In his book Psychedelic Cannabis: Therapeutic methods and unique blends to treat trauma and transform consciousness, McQueen argues that in the same way cannabinoids, terpenes, and flavonoids work together to produce an “entourage effect” that’s more potent than the sum of its parts (Weed Between the Lines, “All about those terpenes,” May 27, 2021) cannabis in combination with music, meditation, ritual, breath, therapeutic guidance and other components produces its own entourage effect that can elicit more potent, even mystical experiences. 

To an extent, I experienced that for myself. 

When McQueen’s voice disappeared, the colors and visions unfolding behind my eyes came into focus. Bursts of radiance, swirls of vibrancy, semi-lucid dream-like visions of scenes I’d never seen; faces, places, and spaces, familiar and unknown. I saw myself as a child, as a toddler, and welled with emotion. I hugged the child because why not? I forgave myself, without knowing what for. 

I saw my naked, lifeless body lying on the ground, on a pile of green bills and print paper: all I’d ever earned or truly created. I felt myself shivering, though my body wasn’t cold. I felt myself choking on something book-shaped.  

I don’t know how many of those visions I passed through, but an hour and a half after our session began, McQueen’s soothing voice gently drew us back. I sat up, slowly, very relaxed, blinking my eyes open to bowls of strawberries, salty snacks and hot tea. McQueen sat cross-legged, smiling placidly. We debriefed, talking about the experience, and McQueen (like the good therapist he is) suggested a follow-up session. 

“That’s really when people can have big breakthroughs,” he explains. “Sometimes the first session is just about getting comfortable with the medicine, and things come up but don’t fully resolve.”

However, as a regular cannabis user, I felt as though I’d slipped straight into a strangely deep state for my first session. I can’t be sure how much of that inner adventure was my own imagination, how much could be attributed to the plant, and how much was a matter of meditating for longer than I normally do.
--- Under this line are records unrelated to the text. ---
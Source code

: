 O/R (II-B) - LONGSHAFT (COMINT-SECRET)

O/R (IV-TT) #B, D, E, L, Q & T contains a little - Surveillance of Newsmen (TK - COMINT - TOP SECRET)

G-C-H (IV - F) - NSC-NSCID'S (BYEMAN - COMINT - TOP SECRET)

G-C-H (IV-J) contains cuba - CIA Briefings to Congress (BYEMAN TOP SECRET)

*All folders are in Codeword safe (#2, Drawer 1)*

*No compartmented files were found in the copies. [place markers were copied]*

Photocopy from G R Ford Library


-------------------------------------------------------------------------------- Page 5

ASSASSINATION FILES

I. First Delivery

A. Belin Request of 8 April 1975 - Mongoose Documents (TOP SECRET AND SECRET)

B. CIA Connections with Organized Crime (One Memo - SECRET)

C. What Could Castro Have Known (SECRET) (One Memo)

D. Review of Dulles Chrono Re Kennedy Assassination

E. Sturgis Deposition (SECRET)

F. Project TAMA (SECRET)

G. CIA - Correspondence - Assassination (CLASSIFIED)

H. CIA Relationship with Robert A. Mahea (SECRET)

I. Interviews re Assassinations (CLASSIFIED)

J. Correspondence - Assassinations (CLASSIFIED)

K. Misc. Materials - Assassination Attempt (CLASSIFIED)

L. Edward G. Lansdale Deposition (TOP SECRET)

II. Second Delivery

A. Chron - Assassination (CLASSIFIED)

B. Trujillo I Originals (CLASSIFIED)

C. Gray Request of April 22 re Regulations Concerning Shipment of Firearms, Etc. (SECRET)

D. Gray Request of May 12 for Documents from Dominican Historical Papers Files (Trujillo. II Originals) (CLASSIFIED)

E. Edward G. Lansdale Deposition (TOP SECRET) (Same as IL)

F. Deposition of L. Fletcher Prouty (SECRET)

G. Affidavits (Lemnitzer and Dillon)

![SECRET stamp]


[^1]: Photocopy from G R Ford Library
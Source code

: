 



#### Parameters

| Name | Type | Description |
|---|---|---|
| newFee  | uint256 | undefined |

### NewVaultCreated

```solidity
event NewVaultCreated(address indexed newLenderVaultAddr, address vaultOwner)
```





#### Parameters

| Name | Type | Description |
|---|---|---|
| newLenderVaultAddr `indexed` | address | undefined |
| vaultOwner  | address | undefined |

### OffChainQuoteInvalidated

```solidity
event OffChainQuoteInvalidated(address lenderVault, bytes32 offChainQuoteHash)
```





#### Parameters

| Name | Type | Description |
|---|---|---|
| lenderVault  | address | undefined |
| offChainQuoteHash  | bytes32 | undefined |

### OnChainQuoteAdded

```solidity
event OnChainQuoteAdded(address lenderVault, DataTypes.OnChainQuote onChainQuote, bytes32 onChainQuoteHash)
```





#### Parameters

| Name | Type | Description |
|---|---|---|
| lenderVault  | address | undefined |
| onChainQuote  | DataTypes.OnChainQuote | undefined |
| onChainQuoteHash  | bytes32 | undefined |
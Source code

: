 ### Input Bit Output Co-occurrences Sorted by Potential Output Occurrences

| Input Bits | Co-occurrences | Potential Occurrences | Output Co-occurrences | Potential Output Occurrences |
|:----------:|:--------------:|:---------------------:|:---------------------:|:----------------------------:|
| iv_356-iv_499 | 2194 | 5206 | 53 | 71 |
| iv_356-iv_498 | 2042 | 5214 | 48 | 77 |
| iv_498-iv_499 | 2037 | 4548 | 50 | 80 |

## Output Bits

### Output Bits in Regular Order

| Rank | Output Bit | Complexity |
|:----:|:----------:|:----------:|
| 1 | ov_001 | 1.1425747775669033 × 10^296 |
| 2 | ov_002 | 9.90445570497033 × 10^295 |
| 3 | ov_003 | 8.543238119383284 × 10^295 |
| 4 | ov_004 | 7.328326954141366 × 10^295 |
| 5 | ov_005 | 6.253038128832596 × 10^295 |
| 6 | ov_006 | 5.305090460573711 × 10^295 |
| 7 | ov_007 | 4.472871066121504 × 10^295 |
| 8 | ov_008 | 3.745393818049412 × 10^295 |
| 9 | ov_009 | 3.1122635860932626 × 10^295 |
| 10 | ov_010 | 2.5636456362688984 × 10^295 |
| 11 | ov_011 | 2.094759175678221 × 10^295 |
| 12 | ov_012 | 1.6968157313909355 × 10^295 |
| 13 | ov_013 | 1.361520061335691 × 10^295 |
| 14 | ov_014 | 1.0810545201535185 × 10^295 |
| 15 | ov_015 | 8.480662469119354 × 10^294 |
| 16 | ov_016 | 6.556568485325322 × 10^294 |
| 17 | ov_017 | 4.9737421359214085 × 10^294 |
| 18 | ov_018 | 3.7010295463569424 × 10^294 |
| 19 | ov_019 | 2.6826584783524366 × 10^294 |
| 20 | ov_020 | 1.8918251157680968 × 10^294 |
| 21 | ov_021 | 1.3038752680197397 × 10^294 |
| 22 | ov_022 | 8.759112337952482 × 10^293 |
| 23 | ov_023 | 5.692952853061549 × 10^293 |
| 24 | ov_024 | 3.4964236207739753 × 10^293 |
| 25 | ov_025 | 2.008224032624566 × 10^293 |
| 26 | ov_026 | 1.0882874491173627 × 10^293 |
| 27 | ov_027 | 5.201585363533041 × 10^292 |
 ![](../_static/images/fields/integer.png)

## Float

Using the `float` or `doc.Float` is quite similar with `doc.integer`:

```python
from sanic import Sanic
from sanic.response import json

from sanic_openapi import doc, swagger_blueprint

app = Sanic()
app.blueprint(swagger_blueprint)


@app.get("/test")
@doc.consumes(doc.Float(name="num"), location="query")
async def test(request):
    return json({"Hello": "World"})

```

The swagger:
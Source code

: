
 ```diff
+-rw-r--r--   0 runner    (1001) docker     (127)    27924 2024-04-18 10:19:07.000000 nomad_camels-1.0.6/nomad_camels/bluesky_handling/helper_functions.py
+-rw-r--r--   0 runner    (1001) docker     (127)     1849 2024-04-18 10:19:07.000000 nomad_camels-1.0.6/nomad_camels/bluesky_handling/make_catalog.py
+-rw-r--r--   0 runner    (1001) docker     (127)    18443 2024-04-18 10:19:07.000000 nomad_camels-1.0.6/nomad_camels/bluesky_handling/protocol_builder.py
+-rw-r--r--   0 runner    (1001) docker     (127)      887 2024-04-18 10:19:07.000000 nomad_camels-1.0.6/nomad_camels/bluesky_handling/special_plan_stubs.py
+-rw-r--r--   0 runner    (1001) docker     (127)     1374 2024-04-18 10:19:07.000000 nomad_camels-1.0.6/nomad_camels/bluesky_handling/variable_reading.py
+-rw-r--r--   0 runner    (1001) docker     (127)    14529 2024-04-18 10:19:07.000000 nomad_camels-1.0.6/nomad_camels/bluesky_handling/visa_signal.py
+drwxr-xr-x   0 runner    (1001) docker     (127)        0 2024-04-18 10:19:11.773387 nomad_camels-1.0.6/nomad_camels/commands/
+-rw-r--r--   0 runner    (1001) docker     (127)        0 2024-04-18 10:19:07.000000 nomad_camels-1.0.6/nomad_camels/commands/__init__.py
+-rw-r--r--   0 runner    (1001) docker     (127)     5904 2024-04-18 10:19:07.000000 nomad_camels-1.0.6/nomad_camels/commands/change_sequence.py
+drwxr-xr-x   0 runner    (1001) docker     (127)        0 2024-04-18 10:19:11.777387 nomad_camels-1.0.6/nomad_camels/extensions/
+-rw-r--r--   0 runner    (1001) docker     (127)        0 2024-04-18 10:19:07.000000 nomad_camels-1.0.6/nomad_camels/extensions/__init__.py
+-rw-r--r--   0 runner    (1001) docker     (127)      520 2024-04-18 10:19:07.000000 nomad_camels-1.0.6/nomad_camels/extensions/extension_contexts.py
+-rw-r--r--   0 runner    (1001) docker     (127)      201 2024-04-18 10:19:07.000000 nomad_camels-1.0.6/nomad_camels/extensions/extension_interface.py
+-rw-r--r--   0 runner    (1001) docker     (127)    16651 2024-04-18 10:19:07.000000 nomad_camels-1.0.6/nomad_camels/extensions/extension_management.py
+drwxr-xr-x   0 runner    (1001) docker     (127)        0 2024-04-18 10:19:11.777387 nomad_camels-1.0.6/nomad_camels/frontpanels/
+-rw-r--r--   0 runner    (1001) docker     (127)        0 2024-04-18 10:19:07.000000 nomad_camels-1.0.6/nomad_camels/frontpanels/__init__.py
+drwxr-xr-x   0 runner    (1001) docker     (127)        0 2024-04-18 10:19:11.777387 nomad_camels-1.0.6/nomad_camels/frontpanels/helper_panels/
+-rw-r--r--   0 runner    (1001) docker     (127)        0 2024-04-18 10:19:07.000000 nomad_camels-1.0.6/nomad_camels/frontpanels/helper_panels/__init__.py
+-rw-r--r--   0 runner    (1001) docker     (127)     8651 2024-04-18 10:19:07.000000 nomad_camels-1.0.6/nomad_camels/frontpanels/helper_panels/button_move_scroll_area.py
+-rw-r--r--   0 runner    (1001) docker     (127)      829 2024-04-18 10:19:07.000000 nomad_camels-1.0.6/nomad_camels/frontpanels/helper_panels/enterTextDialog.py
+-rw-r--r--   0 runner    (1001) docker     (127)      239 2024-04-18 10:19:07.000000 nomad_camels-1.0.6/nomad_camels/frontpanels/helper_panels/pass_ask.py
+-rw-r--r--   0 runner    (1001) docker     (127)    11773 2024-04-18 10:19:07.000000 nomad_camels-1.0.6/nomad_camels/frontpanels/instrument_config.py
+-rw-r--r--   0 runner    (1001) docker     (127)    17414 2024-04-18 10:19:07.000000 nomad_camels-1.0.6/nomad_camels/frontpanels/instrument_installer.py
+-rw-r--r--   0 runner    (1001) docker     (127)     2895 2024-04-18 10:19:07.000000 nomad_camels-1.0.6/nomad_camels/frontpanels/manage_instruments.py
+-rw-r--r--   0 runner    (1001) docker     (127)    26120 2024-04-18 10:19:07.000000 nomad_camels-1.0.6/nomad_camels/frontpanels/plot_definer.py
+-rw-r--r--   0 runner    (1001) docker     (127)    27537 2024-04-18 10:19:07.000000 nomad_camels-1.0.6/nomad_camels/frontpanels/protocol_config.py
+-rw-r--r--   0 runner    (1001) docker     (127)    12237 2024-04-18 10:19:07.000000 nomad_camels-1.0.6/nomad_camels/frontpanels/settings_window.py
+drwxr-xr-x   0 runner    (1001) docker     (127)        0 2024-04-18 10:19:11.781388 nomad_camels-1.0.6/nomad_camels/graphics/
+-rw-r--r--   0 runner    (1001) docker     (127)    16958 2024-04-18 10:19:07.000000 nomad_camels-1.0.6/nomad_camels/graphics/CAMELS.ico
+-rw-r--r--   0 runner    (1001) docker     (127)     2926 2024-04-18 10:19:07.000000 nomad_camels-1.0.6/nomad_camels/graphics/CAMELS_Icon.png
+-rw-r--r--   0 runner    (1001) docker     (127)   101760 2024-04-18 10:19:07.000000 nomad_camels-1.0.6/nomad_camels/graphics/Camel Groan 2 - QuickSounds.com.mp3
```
Likely it was a combination of all three factors. Either way, the experience left an impression on me and it was a profoundly different way to use cannabis than I typically do—one with a notably psychedelic edge. And with McQueen, it’s the perfect introduction to psychedelic therapy for those who are curious, but might be hesitant to make the leap. 

“We’re trying to bring [cannabis] out of that [recreational] container and into a more intentional, mindful way to [use] it,” McQueen says. “There’s a lot of shyness and anxiety around this [plant] . . . we’re reintroducing people to a medicine that’s been slandered for a long time.”